Kaggle Salt Identification Challenge or how to segment images

Top 1% (28/3229) solution write-up, based on a single 5-Unet like model with hflip TTA (test time augmentation) and few other tricks.*

Our team: Insaf Ashrapov, Mikhail Karchevskiy, Leonid Kozinkin The task was to accurately identify if a subsurface target is a salt or not on seismic images.

Originally posted on Medium.
Gitgub repo

Input Data

Salt image and its corresponding mask

Initially, we had grayscale 1 channel input image with a size of 101*101. To make it usable with pretrained encoders we adjusted them to 128x128 with the 1st channel as the source image by padding, the 2nd channel we used relative depth:

Relative depth = (current depth — minimum depth )/(maximum depth — minimum depth)

On the third channel, we have applied CoordConv [1] . We tried higher resolution but faced much slower learning and convergence without getting any improvements, but some other participants reported notable improvement.

Augmentations

We used such augmentations from the great albumentation library: brightness, blurs, hflip, scale, rotate and contrast.
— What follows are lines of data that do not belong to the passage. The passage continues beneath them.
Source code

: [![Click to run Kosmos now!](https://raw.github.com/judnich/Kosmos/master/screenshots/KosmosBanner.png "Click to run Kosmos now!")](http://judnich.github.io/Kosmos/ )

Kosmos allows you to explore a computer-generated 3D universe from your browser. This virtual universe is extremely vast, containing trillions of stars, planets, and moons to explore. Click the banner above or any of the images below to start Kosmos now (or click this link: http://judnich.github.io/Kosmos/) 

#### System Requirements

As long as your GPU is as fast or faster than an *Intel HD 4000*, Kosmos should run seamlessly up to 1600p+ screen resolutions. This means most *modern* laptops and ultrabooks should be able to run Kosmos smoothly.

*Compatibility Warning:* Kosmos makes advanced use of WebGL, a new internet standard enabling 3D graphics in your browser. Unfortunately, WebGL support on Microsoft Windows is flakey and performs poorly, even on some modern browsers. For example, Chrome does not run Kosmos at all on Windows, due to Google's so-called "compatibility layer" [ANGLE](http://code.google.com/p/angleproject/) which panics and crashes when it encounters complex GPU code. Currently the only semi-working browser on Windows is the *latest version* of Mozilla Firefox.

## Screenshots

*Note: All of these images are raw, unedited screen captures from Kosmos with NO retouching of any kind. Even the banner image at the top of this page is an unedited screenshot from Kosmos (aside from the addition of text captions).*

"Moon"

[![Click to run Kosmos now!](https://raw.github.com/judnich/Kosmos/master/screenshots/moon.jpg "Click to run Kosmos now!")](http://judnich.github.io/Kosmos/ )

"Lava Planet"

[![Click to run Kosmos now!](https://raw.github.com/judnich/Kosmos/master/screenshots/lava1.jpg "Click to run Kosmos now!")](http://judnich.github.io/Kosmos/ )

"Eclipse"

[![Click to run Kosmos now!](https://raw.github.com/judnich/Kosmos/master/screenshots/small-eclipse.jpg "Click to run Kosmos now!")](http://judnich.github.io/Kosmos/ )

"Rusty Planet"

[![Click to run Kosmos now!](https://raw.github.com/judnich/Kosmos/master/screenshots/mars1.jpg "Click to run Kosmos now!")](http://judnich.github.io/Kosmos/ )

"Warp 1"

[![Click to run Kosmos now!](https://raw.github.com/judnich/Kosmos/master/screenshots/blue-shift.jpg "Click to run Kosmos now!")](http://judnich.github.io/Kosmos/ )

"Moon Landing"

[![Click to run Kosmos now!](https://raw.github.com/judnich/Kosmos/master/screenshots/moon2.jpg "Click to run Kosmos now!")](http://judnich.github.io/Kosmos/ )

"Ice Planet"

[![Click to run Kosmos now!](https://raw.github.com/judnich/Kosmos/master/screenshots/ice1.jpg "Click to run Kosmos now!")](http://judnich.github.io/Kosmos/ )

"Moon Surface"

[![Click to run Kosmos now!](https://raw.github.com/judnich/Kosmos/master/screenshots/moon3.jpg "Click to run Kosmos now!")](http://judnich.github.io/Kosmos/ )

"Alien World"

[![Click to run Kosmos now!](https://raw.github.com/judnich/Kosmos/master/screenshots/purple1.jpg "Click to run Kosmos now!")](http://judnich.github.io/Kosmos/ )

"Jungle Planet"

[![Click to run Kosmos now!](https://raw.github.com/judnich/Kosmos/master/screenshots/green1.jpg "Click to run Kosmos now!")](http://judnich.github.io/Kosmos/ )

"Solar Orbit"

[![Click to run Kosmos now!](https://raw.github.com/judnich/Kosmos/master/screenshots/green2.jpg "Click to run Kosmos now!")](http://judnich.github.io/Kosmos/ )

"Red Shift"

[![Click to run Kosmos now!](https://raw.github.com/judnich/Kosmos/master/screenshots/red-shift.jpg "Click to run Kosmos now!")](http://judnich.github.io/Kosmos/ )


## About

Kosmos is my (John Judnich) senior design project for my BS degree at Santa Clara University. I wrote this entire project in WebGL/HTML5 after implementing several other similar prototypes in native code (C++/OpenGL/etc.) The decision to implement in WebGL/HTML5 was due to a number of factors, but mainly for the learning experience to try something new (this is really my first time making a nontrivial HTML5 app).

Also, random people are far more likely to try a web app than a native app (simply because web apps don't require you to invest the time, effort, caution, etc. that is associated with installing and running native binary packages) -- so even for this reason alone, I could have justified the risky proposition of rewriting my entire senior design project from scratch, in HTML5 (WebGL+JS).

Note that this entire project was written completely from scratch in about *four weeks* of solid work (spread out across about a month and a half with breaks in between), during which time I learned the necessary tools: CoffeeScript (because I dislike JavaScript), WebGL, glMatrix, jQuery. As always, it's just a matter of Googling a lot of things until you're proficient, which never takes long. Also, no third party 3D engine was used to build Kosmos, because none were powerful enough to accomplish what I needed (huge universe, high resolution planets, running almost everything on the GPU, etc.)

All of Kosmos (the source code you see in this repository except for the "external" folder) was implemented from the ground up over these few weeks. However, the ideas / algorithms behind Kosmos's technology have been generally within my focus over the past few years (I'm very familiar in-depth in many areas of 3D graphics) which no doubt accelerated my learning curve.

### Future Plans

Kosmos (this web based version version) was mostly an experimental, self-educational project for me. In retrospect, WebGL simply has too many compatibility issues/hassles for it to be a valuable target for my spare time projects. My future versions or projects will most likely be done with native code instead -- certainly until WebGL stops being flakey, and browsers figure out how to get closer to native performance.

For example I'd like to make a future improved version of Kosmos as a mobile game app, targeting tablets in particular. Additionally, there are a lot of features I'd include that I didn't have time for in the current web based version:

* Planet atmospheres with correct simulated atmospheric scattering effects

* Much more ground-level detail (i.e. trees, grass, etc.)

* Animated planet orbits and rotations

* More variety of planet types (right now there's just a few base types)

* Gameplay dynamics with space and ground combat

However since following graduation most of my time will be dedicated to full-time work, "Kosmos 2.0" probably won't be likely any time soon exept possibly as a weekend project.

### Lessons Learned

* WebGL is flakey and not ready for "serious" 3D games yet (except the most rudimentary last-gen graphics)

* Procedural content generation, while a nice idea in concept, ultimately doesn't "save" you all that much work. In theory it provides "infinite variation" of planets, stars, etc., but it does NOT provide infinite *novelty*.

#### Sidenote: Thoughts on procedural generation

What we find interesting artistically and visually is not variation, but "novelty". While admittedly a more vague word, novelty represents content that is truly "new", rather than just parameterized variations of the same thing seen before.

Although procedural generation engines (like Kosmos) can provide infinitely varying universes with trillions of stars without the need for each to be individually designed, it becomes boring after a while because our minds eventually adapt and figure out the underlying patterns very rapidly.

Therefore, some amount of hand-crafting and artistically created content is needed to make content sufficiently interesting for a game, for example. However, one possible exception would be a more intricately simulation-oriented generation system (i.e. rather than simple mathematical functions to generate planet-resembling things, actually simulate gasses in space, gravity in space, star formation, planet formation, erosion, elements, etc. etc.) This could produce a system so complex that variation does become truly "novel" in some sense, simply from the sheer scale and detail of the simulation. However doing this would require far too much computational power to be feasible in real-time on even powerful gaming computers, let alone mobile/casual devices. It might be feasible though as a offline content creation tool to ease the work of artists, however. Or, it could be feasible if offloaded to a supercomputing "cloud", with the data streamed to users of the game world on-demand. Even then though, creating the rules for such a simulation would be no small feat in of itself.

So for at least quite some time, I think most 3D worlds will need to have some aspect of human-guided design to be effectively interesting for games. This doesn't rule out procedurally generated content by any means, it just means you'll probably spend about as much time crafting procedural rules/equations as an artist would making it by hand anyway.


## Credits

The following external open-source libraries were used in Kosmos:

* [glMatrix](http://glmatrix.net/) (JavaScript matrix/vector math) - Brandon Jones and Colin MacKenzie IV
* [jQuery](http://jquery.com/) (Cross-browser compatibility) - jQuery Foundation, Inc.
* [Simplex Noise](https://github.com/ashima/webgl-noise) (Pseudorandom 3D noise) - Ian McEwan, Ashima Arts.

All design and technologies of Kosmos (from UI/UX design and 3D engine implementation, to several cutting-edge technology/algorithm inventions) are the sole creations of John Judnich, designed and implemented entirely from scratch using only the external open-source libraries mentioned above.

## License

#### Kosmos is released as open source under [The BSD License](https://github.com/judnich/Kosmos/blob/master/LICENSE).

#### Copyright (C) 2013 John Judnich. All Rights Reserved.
The important things here was not to use image augmentations which are unnatural or physically impossible for the provided dataset, for example, vertical flip only negatively affected due. In addition, these augmentations weren’t too heavy, otherwise, we suffered lower segmentation quality and even speed of training.

Base model

Our final model was based on Unet [2] with some tricky modifications just like everyone else made.

SE-ResNeXt-50[3] (it outperformed all Resnets and more complex SE-ResNeXt-101) as the encoder for getting the initial feature map. However, we modified the first layer. Firstly we have been using it without max pooling, but then switched on using with stride = 1 by returning back max pooling. Both mentioned modification allowed to use 128*128 images, otherwise higher image resolution was required. From my perspective scaling images brings some unnecessary artifacts to the images and masks as well. ScSE (Spatial-Channel Squeeze & Excitation) [4] both in Encoder and Decoder, Hypercolumn [5]. Surprisingly for us, we have removed all dropouts. That was substantial because speeded up the training and improved the final result. We even tried to use only 16 filters but ended up using 32. Seems to be augmentation and 5-fold averaging was enough to avoid overfitting.

Training

For learning purposes we used such parameters and approaches: Batch size 20 (maximum size that fitted into GPU memory), Adam [6], Cyclic learning rate [7] with parameters mode=’triangular2’, baselr=1e-4, maxlr=3e-4, step_size=1500, heavy snapshot ensembling [8] (averaging last 10 best models with exponentially decreasing weights). Using snapshot ensembling made useless blending models or for such lb score lower models didn’t give any boost.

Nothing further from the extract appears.